■ **What the task requires**
Everything in the data gets repeated exactly, except for the pictures.

☆ ☆ ☆

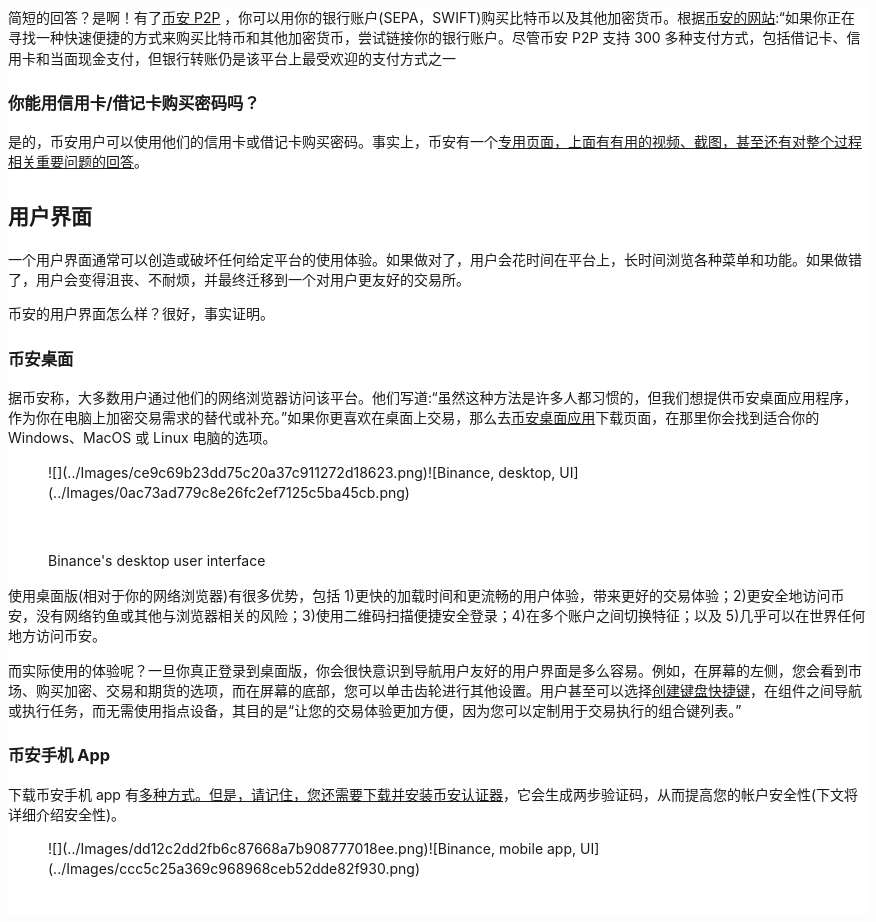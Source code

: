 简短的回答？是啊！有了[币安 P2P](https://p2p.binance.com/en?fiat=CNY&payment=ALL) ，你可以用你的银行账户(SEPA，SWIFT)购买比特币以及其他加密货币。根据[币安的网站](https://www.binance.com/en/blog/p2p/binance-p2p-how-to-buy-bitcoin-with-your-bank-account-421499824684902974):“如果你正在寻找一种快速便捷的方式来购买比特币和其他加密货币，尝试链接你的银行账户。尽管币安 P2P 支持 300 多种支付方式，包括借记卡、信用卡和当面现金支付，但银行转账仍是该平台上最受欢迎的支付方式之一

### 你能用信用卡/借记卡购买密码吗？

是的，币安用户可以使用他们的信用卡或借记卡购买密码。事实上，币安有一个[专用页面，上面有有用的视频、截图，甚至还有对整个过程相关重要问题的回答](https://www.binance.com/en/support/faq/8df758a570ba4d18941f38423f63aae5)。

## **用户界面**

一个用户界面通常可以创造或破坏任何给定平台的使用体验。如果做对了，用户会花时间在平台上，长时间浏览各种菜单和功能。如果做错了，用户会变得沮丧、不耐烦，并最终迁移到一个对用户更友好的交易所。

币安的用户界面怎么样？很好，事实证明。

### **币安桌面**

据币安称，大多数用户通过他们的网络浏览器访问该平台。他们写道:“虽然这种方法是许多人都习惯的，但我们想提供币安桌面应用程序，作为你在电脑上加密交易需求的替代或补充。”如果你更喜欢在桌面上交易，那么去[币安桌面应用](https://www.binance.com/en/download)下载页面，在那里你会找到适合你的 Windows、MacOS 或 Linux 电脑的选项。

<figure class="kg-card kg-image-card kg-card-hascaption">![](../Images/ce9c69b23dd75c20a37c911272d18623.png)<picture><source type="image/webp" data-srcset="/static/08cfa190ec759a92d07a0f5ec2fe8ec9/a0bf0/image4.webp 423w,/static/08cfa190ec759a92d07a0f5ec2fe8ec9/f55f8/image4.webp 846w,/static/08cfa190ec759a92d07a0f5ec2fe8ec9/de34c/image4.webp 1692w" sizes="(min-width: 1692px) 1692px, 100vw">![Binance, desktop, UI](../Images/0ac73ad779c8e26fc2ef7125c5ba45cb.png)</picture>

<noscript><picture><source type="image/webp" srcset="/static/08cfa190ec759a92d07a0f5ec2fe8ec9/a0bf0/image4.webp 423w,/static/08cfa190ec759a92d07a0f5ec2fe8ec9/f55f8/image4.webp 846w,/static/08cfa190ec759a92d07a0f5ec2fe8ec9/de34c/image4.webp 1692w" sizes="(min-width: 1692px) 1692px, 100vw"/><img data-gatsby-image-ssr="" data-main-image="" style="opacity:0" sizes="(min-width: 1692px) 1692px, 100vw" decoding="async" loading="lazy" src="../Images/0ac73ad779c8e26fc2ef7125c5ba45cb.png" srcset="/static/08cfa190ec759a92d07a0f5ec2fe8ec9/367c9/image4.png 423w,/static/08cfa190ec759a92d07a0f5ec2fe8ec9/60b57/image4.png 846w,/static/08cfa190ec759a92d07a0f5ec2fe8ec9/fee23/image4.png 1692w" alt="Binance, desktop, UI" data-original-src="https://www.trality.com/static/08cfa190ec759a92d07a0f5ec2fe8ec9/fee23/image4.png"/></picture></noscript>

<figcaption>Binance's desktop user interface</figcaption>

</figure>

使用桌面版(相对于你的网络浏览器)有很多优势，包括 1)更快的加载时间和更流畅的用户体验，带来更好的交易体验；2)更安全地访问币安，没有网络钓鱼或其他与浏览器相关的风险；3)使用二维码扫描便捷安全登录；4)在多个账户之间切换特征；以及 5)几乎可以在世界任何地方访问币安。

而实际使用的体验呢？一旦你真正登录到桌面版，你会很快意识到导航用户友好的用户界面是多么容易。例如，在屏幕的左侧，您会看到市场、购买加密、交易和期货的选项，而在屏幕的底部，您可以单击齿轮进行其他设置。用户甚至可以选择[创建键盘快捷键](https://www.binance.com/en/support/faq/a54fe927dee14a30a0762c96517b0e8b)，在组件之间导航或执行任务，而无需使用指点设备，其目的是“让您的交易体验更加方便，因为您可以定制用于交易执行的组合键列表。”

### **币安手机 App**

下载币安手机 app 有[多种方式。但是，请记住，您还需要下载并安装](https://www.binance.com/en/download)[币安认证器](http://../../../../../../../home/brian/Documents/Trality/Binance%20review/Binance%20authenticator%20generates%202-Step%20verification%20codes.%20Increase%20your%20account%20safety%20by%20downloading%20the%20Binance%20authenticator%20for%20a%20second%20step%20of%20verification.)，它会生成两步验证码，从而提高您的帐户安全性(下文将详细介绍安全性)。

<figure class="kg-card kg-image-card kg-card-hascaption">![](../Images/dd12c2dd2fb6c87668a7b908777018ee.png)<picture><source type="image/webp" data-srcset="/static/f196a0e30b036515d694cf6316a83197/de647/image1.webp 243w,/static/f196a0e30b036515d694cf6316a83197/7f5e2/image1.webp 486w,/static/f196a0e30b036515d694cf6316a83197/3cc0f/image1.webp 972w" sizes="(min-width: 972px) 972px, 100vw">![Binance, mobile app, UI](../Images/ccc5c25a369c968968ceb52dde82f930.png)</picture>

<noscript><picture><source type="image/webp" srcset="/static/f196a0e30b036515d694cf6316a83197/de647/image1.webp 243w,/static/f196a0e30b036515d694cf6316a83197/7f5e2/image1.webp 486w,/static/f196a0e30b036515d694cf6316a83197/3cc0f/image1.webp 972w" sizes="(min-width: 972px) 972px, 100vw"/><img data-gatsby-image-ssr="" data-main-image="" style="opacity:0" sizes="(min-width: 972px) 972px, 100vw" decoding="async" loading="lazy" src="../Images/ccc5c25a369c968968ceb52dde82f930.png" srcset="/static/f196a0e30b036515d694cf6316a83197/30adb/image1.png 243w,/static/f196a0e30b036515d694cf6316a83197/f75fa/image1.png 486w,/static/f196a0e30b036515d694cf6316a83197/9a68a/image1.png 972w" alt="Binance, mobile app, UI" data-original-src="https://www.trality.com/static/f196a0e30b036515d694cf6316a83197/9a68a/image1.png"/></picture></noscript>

☆ ☆ ☆

■ **Output for this task**
Source code

: 简短的回答？是啊！有了[币安 P2P](https://p2p.binance.com/en?fiat=CNY&payment=ALL) ，你可以用你的银行账户(SEPA，SWIFT)购买比特币以及其他加密货币。根据[币安的网站](https://www.binance.com/en/blog/p2p/binance-p2p-how-to-buy-bitcoin-with-your-bank-account-421499824684902974):“如果你正在寻找一种快速便捷的方式来购买比特币和其他加密货币，尝试链接你的银行账户。尽管币安 P2P 支持 300 多种支付方式，包括借记卡、信用卡和当面现金支付，但银行转账仍是该平台上最受欢迎的支付方式之一

### 你能用信用卡/借记卡购买密码吗？

是的，币安用户可以使用他们的信用卡或借记卡购买密码。事实上，币安有一个[专用页面，上面有有用的视频、截图，甚至还有对整个过程相关重要问题的回答](https://www.binance.com/en/support/faq/8df758a570ba4d18941f38423f63aae5)。

## **用户界面**

一个用户界面通常可以创造或破坏任何给定平台的使用体验。如果做对了，用户会花时间在平台上，长时间浏览各种菜单和功能。如果做错了，用户会变得沮丧、不耐烦，并最终迁移到一个对用户更友好的交易所。

币安的用户界面怎么样？很好，事实证明。

### **币安桌面**

据币安称，大多数用户通过他们的网络浏览器访问该平台。他们写道:“虽然这种方法是许多人都习惯的，但我们想提供币安桌面应用程序，作为你在电脑上加密交易需求的替代或补充。”如果你更喜欢在桌面上交易，那么去[币安桌面应用](https://www.binance.com/en/download)下载页面，在那里你会找到适合你的 Windows、MacOS 或 Linux 电脑的选项。

<figure class="kg-card kg-image-card kg-card-hascaption">![](../Images/ce9c69b23dd75c20a37c911272d18623.png)<picture><source type="image/webp" data-srcset="/static/08cfa190ec759a92d07a0f5ec2fe8ec9/a0bf0/image4.webp 423w,/static/08cfa190ec759a92d07a0f5ec2fe8ec9/f55f8/image4.webp 846w,/static/08cfa190ec759a92d07a0f5ec2fe8ec9/de34c/image4.webp 1692w" sizes="(min-width: 1692px) 1692px, 100vw">![Binance, desktop, UI](../Images/0ac73ad779c8e26fc2ef7125c5ba45cb.png)</picture>

<noscript><picture><source type="image/webp" srcset="/static/08cfa190ec759a92d07a0f5ec2fe8ec9/a0bf0/image4.webp 423w,/static/08cfa190ec759a92d07a0f5ec2fe8ec9/f55f8/image4.webp 846w,/static/08cfa190ec759a92d07a0f5ec2fe8ec9/de34c/image4.webp 1692w" sizes="(min-width: 1692px) 1692px, 100vw"/><img data-gatsby-image-ssr="" data-main-image="" style="opacity:0" sizes="(min-width: 1692px) 1692px, 100vw" decoding="async" loading="lazy" src="../Images/0ac73ad779c8e26fc2ef7125c5ba45cb.png" srcset="/static/08cfa190ec759a92d07a0f5ec2fe8ec9/367c9/image4.png 423w,/static/08cfa190ec759a92d07a0f5ec2fe8ec9/60b57/image4.png 846w,/static/08cfa190ec759a92d07a0f5ec2fe8ec9/fee23/image4.png 1692w" alt="Binance, desktop, UI" data-original-src="https://www.trality.com/static/08cfa190ec759a92d07a0f5ec2fe8ec9/fee23/image4.png"/></picture></noscript>

<figcaption>Binance's desktop user interface</figcaption>

</figure>

使用桌面版(相对于你的网络浏览器)有很多优势，包括 1)更快的加载时间和更流畅的用户体验，带来更好的交易体验；2)更安全地访问币安，没有网络钓鱼或其他与浏览器相关的风险；3)使用二维码扫描便捷安全登录；4)在多个账户之间切换特征；以及 5)几乎可以在世界任何地方访问币安。

而实际使用的体验呢？一旦你真正登录到桌面版，你会很快意识到导航用户友好的用户界面是多么容易。例如，在屏幕的左侧，您会看到市场、购买加密、交易和期货的选项，而在屏幕的底部，您可以单击齿轮进行其他设置。用户甚至可以选择[创建键盘快捷键](https://www.binance.com/en/support/faq/a54fe927dee14a30a0762c96517b0e8b)，在组件之间导航或执行任务，而无需使用指点设备，其目的是“让您的交易体验更加方便，因为您可以定制用于交易执行的组合键列表。”

### **币安手机 App**

下载币安手机 app 有[多种方式。但是，请记住，您还需要下载并安装](https://www.binance.com/en/download)[币安认证器](http://../../../../../../../home/brian/Documents/Trality/Binance%20review/Binance%20authenticator%20generates%202-Step%20verification%20codes.%20Increase%20your%20account%20safety%20by%20downloading%20the%20Binance%20authenticator%20for%20a%20second%20step%20of%20verification.)，它会生成两步验证码，从而提高您的帐户安全性(下文将详细介绍安全性)。

<figure class="kg-card kg-image-card kg-card-hascaption">![](../Images/dd12c2dd2fb6c87668a7b908777018ee.png)<picture><source type="image/webp" data-srcset="/static/f196a0e30b036515d694cf6316a83197/de647/image1.webp 243w,/static/f196a0e30b036515d694cf6316a83197/7f5e2/image1.webp 486w,/static/f196a0e30b036515d694cf6316a83197/3cc0f/image1.webp 972w" sizes="(min-width: 972px) 972px, 100vw">![Binance, mobile app, UI](../Images/ccc5c25a369c968968ceb52dde82f930.png)</picture>

<noscript><picture><source type="image/webp" srcset="/static/f196a0e30b036515d694cf6316a83197/de647/image1.webp 243w,/static/f196a0e30b036515d694cf6316a83197/7f5e2/image1.webp 486w,/static/f196a0e30b036515d694cf6316a83197/3cc0f/image1.webp 972w" sizes="(min-width: 972px) 972px, 100vw"/><img data-gatsby-image-ssr="" data-main-image="" style="opacity:0" sizes="(min-width: 972px) 972px, 100vw" decoding="async" loading="lazy" src="../Images/ccc5c25a369c968968ceb52dde82f930.png" srcset="/static/f196a0e30b036515d694cf6316a83197/30adb/image1.png 243w,/static/f196a0e30b036515d694cf6316a83197/f75fa/image1.png 486w,/static/f196a0e30b036515d694cf6316a83197/9a68a/image1.png 972w" alt="Binance, mobile app, UI" data-original-src="https://www.trality.com/static/f196a0e30b036515d694cf6316a83197/9a68a/image1.png"/></picture></noscript>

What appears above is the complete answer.